• [Action item]
Which lines below contain the word "width"? Copy each one.

-- Records supplied follows --

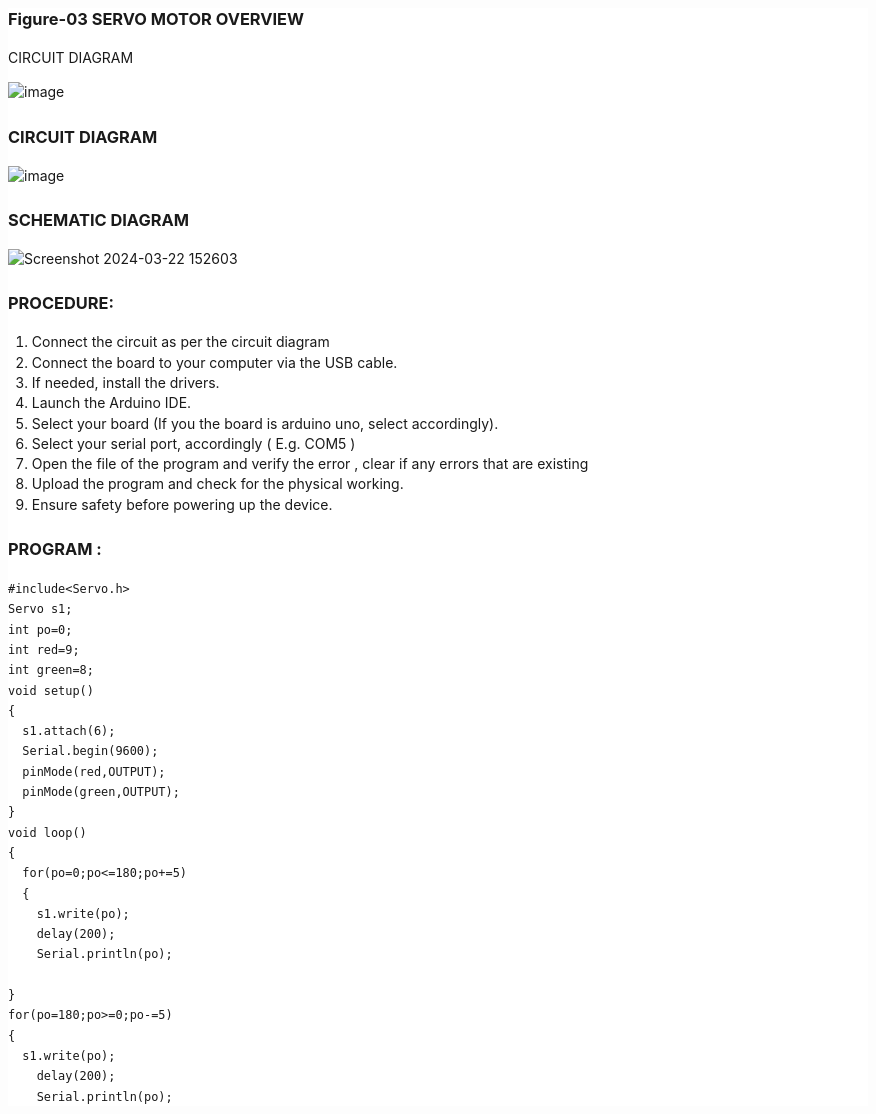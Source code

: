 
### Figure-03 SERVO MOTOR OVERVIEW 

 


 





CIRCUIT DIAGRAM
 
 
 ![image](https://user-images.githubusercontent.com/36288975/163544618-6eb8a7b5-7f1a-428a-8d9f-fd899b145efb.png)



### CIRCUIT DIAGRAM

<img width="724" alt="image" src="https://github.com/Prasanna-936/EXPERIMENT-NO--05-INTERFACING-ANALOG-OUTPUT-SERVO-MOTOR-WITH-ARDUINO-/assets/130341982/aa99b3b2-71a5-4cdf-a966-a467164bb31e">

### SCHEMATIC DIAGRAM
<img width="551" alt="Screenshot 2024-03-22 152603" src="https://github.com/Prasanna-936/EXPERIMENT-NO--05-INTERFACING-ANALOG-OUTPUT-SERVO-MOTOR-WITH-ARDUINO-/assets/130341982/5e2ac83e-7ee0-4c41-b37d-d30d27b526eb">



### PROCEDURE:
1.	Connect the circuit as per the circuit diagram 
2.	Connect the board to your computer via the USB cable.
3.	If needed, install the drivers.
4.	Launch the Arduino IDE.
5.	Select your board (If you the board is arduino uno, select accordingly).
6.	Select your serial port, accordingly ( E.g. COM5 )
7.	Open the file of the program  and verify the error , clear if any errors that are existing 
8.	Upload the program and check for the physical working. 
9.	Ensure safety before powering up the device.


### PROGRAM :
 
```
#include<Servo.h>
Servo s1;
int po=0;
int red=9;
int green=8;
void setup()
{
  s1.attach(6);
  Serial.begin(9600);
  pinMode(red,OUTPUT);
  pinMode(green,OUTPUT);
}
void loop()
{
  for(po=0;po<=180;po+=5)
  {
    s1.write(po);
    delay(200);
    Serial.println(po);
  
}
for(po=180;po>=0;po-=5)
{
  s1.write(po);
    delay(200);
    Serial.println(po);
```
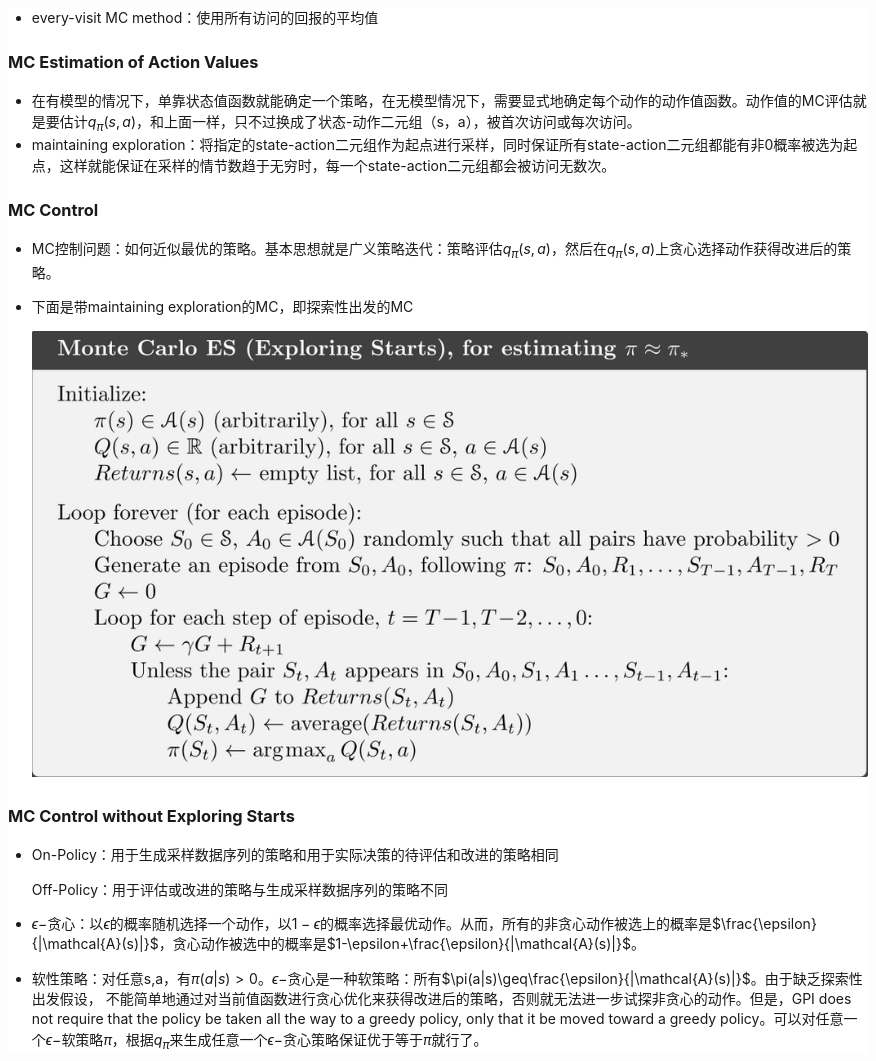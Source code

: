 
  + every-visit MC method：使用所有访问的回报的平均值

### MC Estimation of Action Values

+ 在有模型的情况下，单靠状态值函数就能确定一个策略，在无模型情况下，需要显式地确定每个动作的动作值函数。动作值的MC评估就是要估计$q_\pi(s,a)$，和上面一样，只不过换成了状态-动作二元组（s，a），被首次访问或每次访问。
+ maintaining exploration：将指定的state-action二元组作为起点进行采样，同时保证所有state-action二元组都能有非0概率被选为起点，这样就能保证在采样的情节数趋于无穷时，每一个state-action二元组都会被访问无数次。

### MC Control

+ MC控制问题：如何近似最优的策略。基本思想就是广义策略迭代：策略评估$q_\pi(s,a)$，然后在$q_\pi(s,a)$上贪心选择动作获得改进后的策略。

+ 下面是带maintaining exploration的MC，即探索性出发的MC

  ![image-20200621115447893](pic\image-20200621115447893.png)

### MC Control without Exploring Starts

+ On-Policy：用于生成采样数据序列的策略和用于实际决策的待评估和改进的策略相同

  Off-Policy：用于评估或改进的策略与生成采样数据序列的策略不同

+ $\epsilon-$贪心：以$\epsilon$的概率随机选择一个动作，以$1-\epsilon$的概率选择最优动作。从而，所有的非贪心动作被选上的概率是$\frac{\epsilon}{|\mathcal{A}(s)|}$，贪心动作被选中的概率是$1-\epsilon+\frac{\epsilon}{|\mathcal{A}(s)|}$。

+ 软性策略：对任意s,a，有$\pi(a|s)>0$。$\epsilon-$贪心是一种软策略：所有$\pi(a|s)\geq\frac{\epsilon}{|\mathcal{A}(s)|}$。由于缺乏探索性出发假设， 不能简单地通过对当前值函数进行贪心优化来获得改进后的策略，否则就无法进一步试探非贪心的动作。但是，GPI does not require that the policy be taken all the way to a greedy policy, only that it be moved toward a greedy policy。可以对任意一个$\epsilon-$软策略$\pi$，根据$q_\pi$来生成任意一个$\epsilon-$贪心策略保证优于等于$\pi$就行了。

-- Records supplied concluded --

• [Expected answer]
<img width="724" alt="image" src="https://github.com/Prasanna-936/EXPERIMENT-NO--05-INTERFACING-ANALOG-OUTPUT-SERVO-MOTOR-WITH-ARDUINO-/assets/130341982/aa99b3b2-71a5-4cdf-a966-a467164bb31e">
<img width="551" alt="Screenshot 2024-03-22 152603" src="https://github.com/Prasanna-936/EXPERIMENT-NO--05-INTERFACING-ANALOG-OUTPUT-SERVO-MOTOR-WITH-ARDUINO-/assets/130341982/5e2ac83e-7ee0-4c41-b37d-d30d27b526eb">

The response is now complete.